Moreover, this ruling will add additional responsibility to already underfunded state and federal agencies implementing the CWA. Agency staff has historically collaborated with and relied heavily upon industry professionals to develop specific steps to ensure permit compliance with water quality standards. This holding shifts this balance significantly, with no clear path regarding how agencies will compensate for the new directive amidst ongoing budget and staffing cuts.

Finally, in the absence of federal regulation, we anticipate increasing citizen involvement, including through public comment periods and citizen suits in the wake of this ruling.


  1. “[T]his case involves provisions that do not spell out what a permittee must do or refrain from doing; rather, they make a permittee responsible for the quality of the water in the body of water into which the permittee discharges pollutants. When a permit contains such requirements, a permittee that punctiliously follows every specific requirement in its permit may nevertheless face crushing penalties if the quality of the water in its receiving waters falls below the applicable standards. For convenience, we will call such provisions ‘end-result’ requirements.”
  2. The majority opinion also noted that the permit shield provision of the CWA, 33 U.S.C. § 1342(k), supported its holding, noting that a permittee that is otherwise fully complying with its NPDES permit could face liability if the receiving water quality was below the applicable water quality standard due to end-result requirements, and the permit shield would not protect them in these instances.

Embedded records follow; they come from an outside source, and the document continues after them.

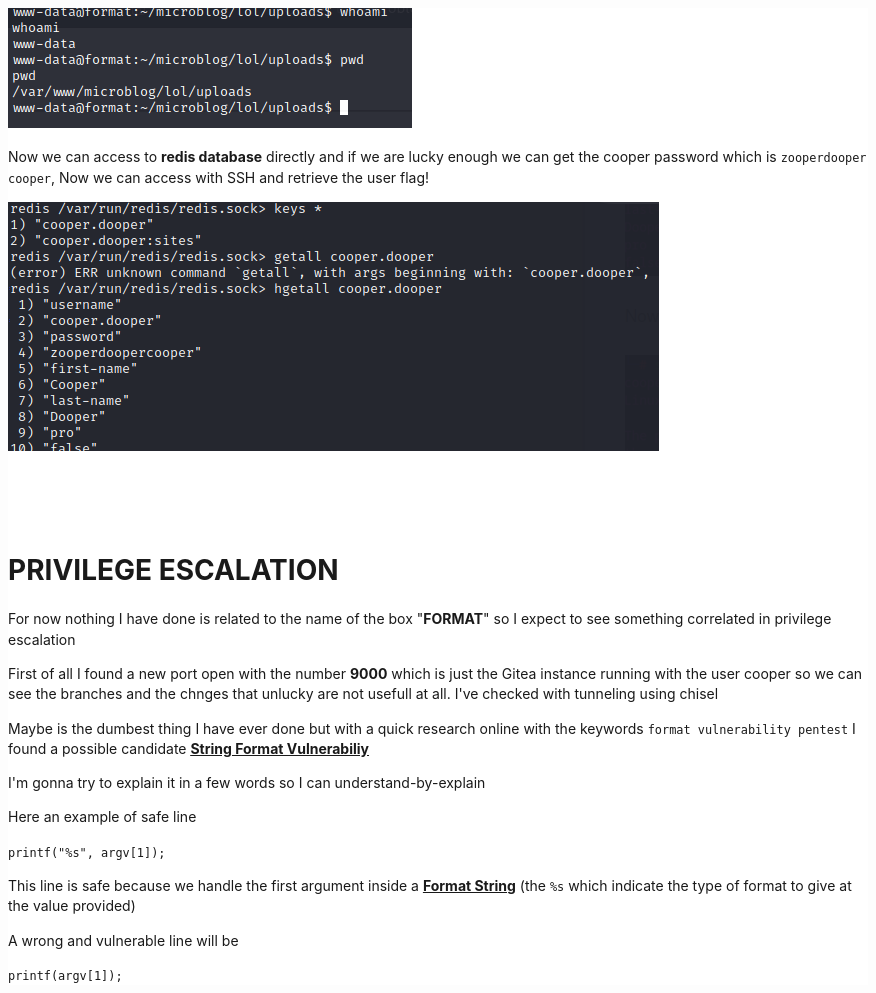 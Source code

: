 ![23.png](img/23.png)

Now we can access to **redis database** directly and if we are lucky enough we can get the cooper password which is `zooperdoopercooper`, Now we can access with SSH and retrieve the user flag!

![24.png](img/24.png)

<br><br>

# PRIVILEGE ESCALATION
For now nothing I have done is related to the name of the box "**FORMAT**" so I expect to see something correlated in privilege escalation

First of all I found a new port open with the number **9000** which is just the Gitea instance running with the user cooper so we can see the branches and the chnges that unlucky are not usefull at all. I've checked with tunneling using chisel

Maybe is the dumbest thing I have ever done but with a quick research online with the keywords `format vulnerability pentest` I found a possible candidate **<u>[String Format Vulnerabiliy](https://owasp.org/www-community/attacks/Format_string_attack)</u>**

I'm gonna try to explain it in a few words so I can understand-by-explain 

Here an example of safe line 

```{c}
printf("%s", argv[1]);
```

This line is safe because we handle the first argument inside a **<u>Format String</u>** (the `%s` which indicate the type of format to give at the value provided)

A wrong and vulnerable line will be

```{c}
printf(argv[1]);
```
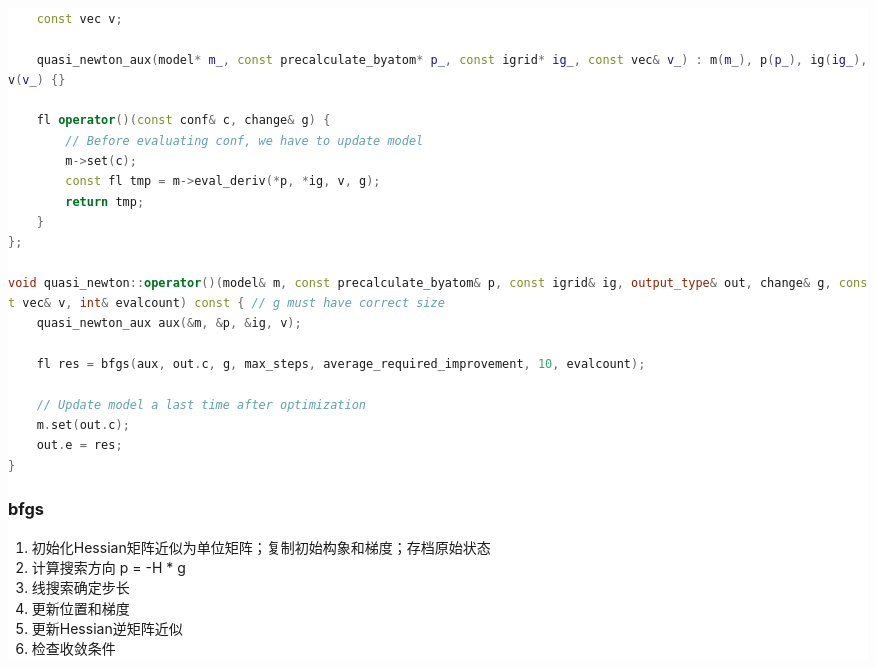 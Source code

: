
 ```cpp
    const vec v;

    quasi_newton_aux(model* m_, const precalculate_byatom* p_, const igrid* ig_, const vec& v_) : m(m_), p(p_), ig(ig_), v(v_) {}
    
    fl operator()(const conf& c, change& g) {
        // Before evaluating conf, we have to update model
        m->set(c);
        const fl tmp = m->eval_deriv(*p, *ig, v, g);
        return tmp;
    }
};

void quasi_newton::operator()(model& m, const precalculate_byatom& p, const igrid& ig, output_type& out, change& g, const vec& v, int& evalcount) const { // g must have correct size
    quasi_newton_aux aux(&m, &p, &ig, v);

    fl res = bfgs(aux, out.c, g, max_steps, average_required_improvement, 10, evalcount);

    // Update model a last time after optimization
    m.set(out.c);
    out.e = res;
}
```


### bfgs

1. 初始化Hessian矩阵近似为单位矩阵；复制初始构象和梯度；存档原始状态
2. 计算搜索方向 p = -H * g
3. 线搜索确定步长
4. 更新位置和梯度
5. 更新Hessian逆矩阵近似
6. 检查收敛条件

  3. The dissent concludes that these “end-result” conditions that forbid the City to violate water quality standards are plainly limitations and accordingly, within EPA’s authority. The dissent notes that effluent limitations alone are not always sufficient to protect the desired water quality, and EPA has supplemental authority to impose other limitations to ensure water quality standards are met. The majority opinion concluded that the “any more stringent limitation” language of the CWA does not provide EPA with the authority to direct permittees to comply with water quality standards. The dissent calls this conclusion “puzzling” and a “theory largely of [the Court’s] own making.” The dissent notes that the majority opinion “downplays the valuable uses of receiving water limitations” and fails to explain other actions that EPA could take. Finally, the dissent warns of permit delays or denials because of the majority opinion.